The Trust Gap: Quiet AI Paradox in Georgia

A recent simulation conducted by BTUAI (Business and Technology University, Tbilisi) and Pollitics (Station F, France) reveals a striking contradiction at the center of Georgia’s emerging AI landscape. According to the modeled results, 17.8% of Georgians trust artificial intelligence systems but refuse to accept AI making important decisions about them. This is the second-largest attitude group in the simulation—larger than both full enthusiasts and outright rejecters. In other words, nearly one in five citizens occupies a carefully balanced middle ground.

The study was built using a constraint-based synthetic population grounded in official Georgian demographic statistics. Instead of surveying real respondents, researchers generated a statistically consistent virtual population reflecting age, gender, education, and regional distributions. Binary questions about trust and decision-making authority were posed to these personas. Each received contextual information, and a large language model produced probability-based responses that were aggregated to simulate national patterns. The approach does not replace empirical polling, but it offers a structured way to explore emerging social tensions where reliable data are still scarce.

The 17.8% group is not digitally excluded or technologically anxious. They are predominantly urban professionals aged 30–44, slightly more male (54%), and concentrated in Tbilisi, Imereti, and Adjara. Most have at least secondary education, many hold university degrees, and 41% use e-commerce. They interact daily with algorithmic systems—online banking, recommendation engines, logistics platforms, fraud detection tools. They understand AI’s functional value.

Yet they draw a boundary. This position mirrors patterns observed globally. International surveys show that while many people believe AI can improve efficiency and innovation, acceptance drops sharply when algorithms are used for hiring decisions, credit approvals, medical diagnoses, or judicial assessments. High-profile cases of algorithmic bias—such as discriminatory hiring tools or predictive policing controversies—have shaped public awareness worldwide. Concerns about transparency, fairness, and accountability are not abstract; they are grounded in documented experiences.

Georgia’s socio-political context adds another layer.
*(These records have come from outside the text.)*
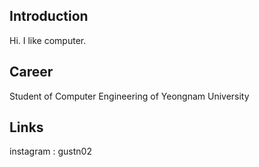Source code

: ## Introduction
Hi.
I like computer.

## Career
Student of Computer Engineering of Yeongnam University

## Links
instagram : gustn02

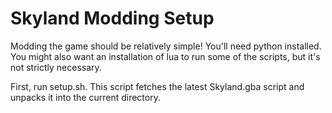 # Skyland Modding Setup

Modding the game should be relatively simple!
You'll need python installed. You might also want an installation of lua to run some of the scripts, but it's not strictly necessary.

First, run setup.sh. This script fetches the latest Skyland.gba script and unpacks it into the current directory.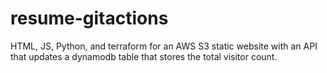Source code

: # resume-gitactions
HTML, JS, Python, and terraform for an AWS S3 static website with an API that updates a dynamodb table that stores the total visitor count. 
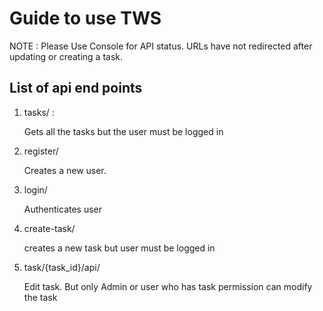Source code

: # Guide to use TWS 

NOTE : Please Use Console for API status. URLs have not redirected after updating or creating a task.

## List of api end points

1. tasks/ :
    
    Gets all the tasks but the user must be logged in

2. register/

    Creates a new user.

3. login/

    Authenticates user

4. create-task/

    creates a new task but user must be logged in

5. task/{task_id}/api/

    Edit task. But only Admin or user who has task permission can modify the task



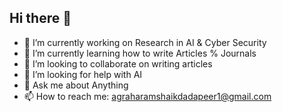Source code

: ## Hi there 👋
- 🔭 I’m currently working on Research in AI & Cyber Security
- 🌱 I’m currently learning how to write Articles % Journals
- 👯 I’m looking to collaborate on writing articles
- 🤔 I’m looking for help with AI
- 💬 Ask me about Anything
- 📫 How to reach me: agraharamshaikdadapeer1@gmail.com
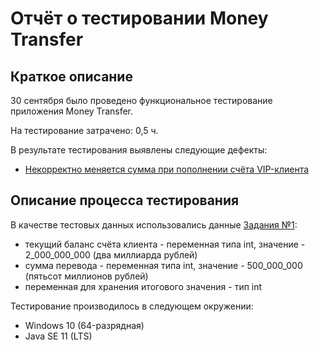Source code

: # Отчёт о тестировании Money Transfer

## Краткое описание

30 сентября было проведено функциональное тестирование приложения Money Transfer.

На тестирование затрачено: 0,5 ч.

В результате тестирования выявлены следующие дефекты:
*  [Некорректно меняется сумма при пополнении счёта VIP-клиента](https://github.com/AlyonaUskova/Money-Transfer/issues/1)

## Описание процесса тестирования

В качестве тестовых данных использовались данные [Задания №1](https://github.com/netology-code/javaqa-homeworks/blob/master/intro/MERGED.md):
* текущий баланс счёта клиента - переменная типа int, значение - 2_000_000_000 (два миллиарда рублей)
* сумма перевода - переменная типа int, значение - 500_000_000 (пятьсот миллионов рублей)
* переменная для хранения итогового значения - тип int

Тестирование производилось в следующем окружении:
* Windows 10 (64-разрядная)
* Java SE 11 (LTS)
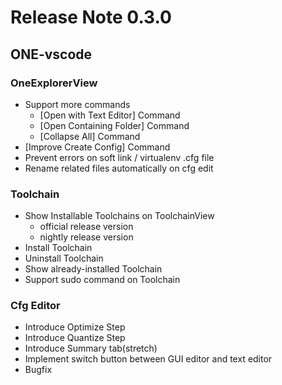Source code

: # Release Note 0.3.0

## ONE-vscode

### OneExplorerView

- Support more commands
  - [Open with Text Editor] Command
  - [Open Containing Folder] Command
  - [Collapse All] Command
- [Improve Create Config] Command
- Prevent errors on soft link / virtualenv .cfg file
- Rename related files automatically on cfg edit

### Toolchain

- Show Installable Toolchains on ToolchainView
  - official release version
  - nightly release version
- Install Toolchain
- Uninstall Toolchain
- Show already-installed Toolchain
- Support sudo command on Toolchain

### Cfg Editor

- Introduce Optimize Step
- Introduce Quantize Step
- Introduce Summary tab(stretch)
- Implement switch button between GUI editor and text editor
- Bugfix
The country has undergone rapid institutional reform over the past three decades, and public trust in institutions has fluctuated over time. In such environments, delegating authority—especially automated authority—requires more than technical proof of accuracy. It requires legitimacy. For many in this demographic, AI is acceptable as a tool that supports human decision-makers, but not as a final arbiter.

The trust-without-acceptance stance therefore reflects conscious boundary-setting. It suggests that citizens differentiate between capability and authority. They may trust AI to analyze data faster than humans, detect patterns, or optimize systems. But when outcomes directly affect employment, finances, or legal standing, they prefer human oversight and the possibility of appeal.
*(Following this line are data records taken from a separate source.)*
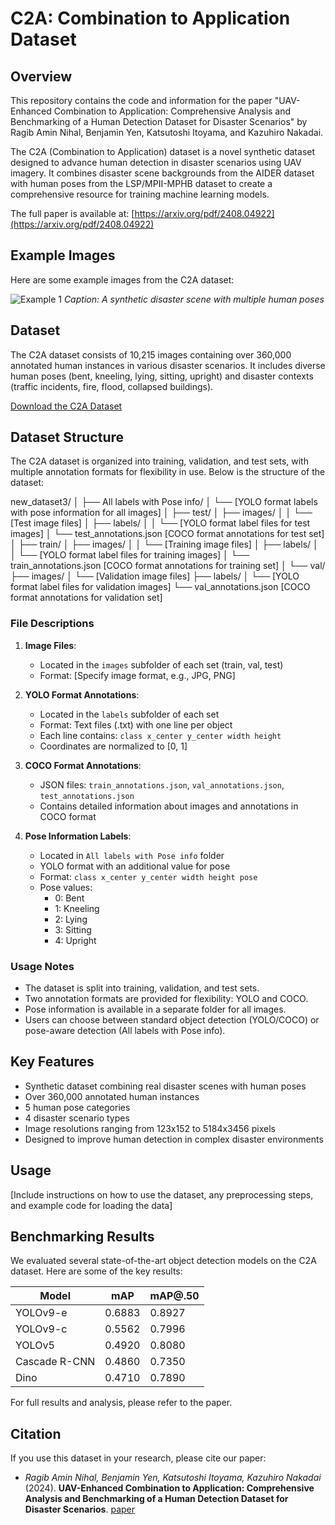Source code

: # C2A: Combination to Application Dataset

## Overview

This repository contains the code and information for the paper "UAV-Enhanced Combination to Application: Comprehensive Analysis and Benchmarking of a Human Detection Dataset for Disaster Scenarios" by Ragib Amin Nihal, Benjamin Yen, Katsutoshi Itoyama, and Kazuhiro Nakadai.

The C2A (Combination to Application) dataset is a novel synthetic dataset designed to advance human detection in disaster scenarios using UAV imagery. It combines disaster scene backgrounds from the AIDER dataset with human poses from the LSP/MPII-MPHB dataset to create a comprehensive resource for training machine learning models.

The full paper is available at: [https://arxiv.org/pdf/2408.04922](https://arxiv.org/pdf/2408.04922)

## Example Images

Here are some example images from the C2A dataset:

![Example 1](dataset_example.png)
*Caption: A synthetic disaster scene with multiple human poses*

## Dataset

The C2A dataset consists of 10,215 images containing over 360,000 annotated human instances in various disaster scenarios. It includes diverse human poses (bent, kneeling, lying, sitting, upright) and disaster contexts (traffic incidents, fire, flood, collapsed buildings).

[Download the C2A Dataset](https://drive.google.com/file/d/1Uba6CHJRCvF-rgfCXDR6NhTnOvngWsfe/view?usp=sharing)

## Dataset Structure

The C2A dataset is organized into training, validation, and test sets, with multiple annotation formats for flexibility in use. Below is the structure of the dataset:

new_dataset3/
│
├── All labels with Pose info/
│   └── [YOLO format labels with pose information for all images]
│
├── test/
│   ├── images/
│   │   └── [Test image files]
│   ├── labels/
│   │   └── [YOLO format label files for test images]
│   └── test_annotations.json  [COCO format annotations for test set]
│
├── train/
│   ├── images/
│   │   └── [Training image files]
│   ├── labels/
│   │   └── [YOLO format label files for training images]
│   └── train_annotations.json  [COCO format annotations for training set]
│
└── val/
    ├── images/
    │   └── [Validation image files]
    ├── labels/
    │   └── [YOLO format label files for validation images]
    └── val_annotations.json  [COCO format annotations for validation set]

### File Descriptions

1. **Image Files**:
   - Located in the `images` subfolder of each set (train, val, test)
   - Format: [Specify image format, e.g., JPG, PNG]

2. **YOLO Format Annotations**:
   - Located in the `labels` subfolder of each set
   - Format: Text files (.txt) with one line per object
   - Each line contains: `class x_center y_center width height`
   - Coordinates are normalized to [0, 1]

3. **COCO Format Annotations**:
   - JSON files: `train_annotations.json`, `val_annotations.json`, `test_annotations.json`
   - Contains detailed information about images and annotations in COCO format

4. **Pose Information Labels**:
   - Located in `All labels with Pose info` folder
   - YOLO format with an additional value for pose
   - Format: `class x_center y_center width height pose`
   - Pose values:
     - 0: Bent
     - 1: Kneeling
     - 2: Lying
     - 3: Sitting
     - 4: Upright

### Usage Notes

- The dataset is split into training, validation, and test sets.
- Two annotation formats are provided for flexibility: YOLO and COCO.
- Pose information is available in a separate folder for all images.
- Users can choose between standard object detection (YOLO/COCO) or pose-aware detection (All labels with Pose info).

## Key Features

- Synthetic dataset combining real disaster scenes with human poses
- Over 360,000 annotated human instances
- 5 human pose categories
- 4 disaster scenario types
- Image resolutions ranging from 123x152 to 5184x3456 pixels
- Designed to improve human detection in complex disaster environments

## Usage

[Include instructions on how to use the dataset, any preprocessing steps, and example code for loading the data]

## Benchmarking Results

We evaluated several state-of-the-art object detection models on the C2A dataset. Here are some of the key results:

| Model         | mAP    | mAP@.50 |
|---------------|--------|---------|
| YOLOv9-e      | 0.6883 | 0.8927  |
| YOLOv9-c      | 0.5562 | 0.7996  |
| YOLOv5        | 0.4920 | 0.8080  |
| Cascade R-CNN | 0.4860 | 0.7350  |
| Dino          | 0.4710 | 0.7890  |

For full results and analysis, please refer to the paper.

## Citation

If you use this dataset in your research, please cite our paper:
- *Ragib Amin Nihal, Benjamin Yen, Katsutoshi Itoyama, Kazuhiro Nakadai* (2024). **UAV-Enhanced Combination to Application: Comprehensive Analysis and Benchmarking of a Human Detection Dataset for Disaster Scenarios**. [paper](https://arxiv.org/pdf/2408.04922)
For policymakers and businesses, the implication is clear. Expanding AI adoption in Georgia will depend not only on infrastructure and digital skills but also on governance frameworks that ensure transparency and responsibility. Hybrid models—where AI supports but does not replace human judgment—may align more closely with prevailing attitudes.

The simulation conducted by BTUAI and Pollitics does not predict the future, but it highlights an emerging tension. Georgia’s AI development may not be shaped by extremes of enthusiasm or rejection. It may instead be defined by citizens who trust the technology—yet insist that the final decision remains human.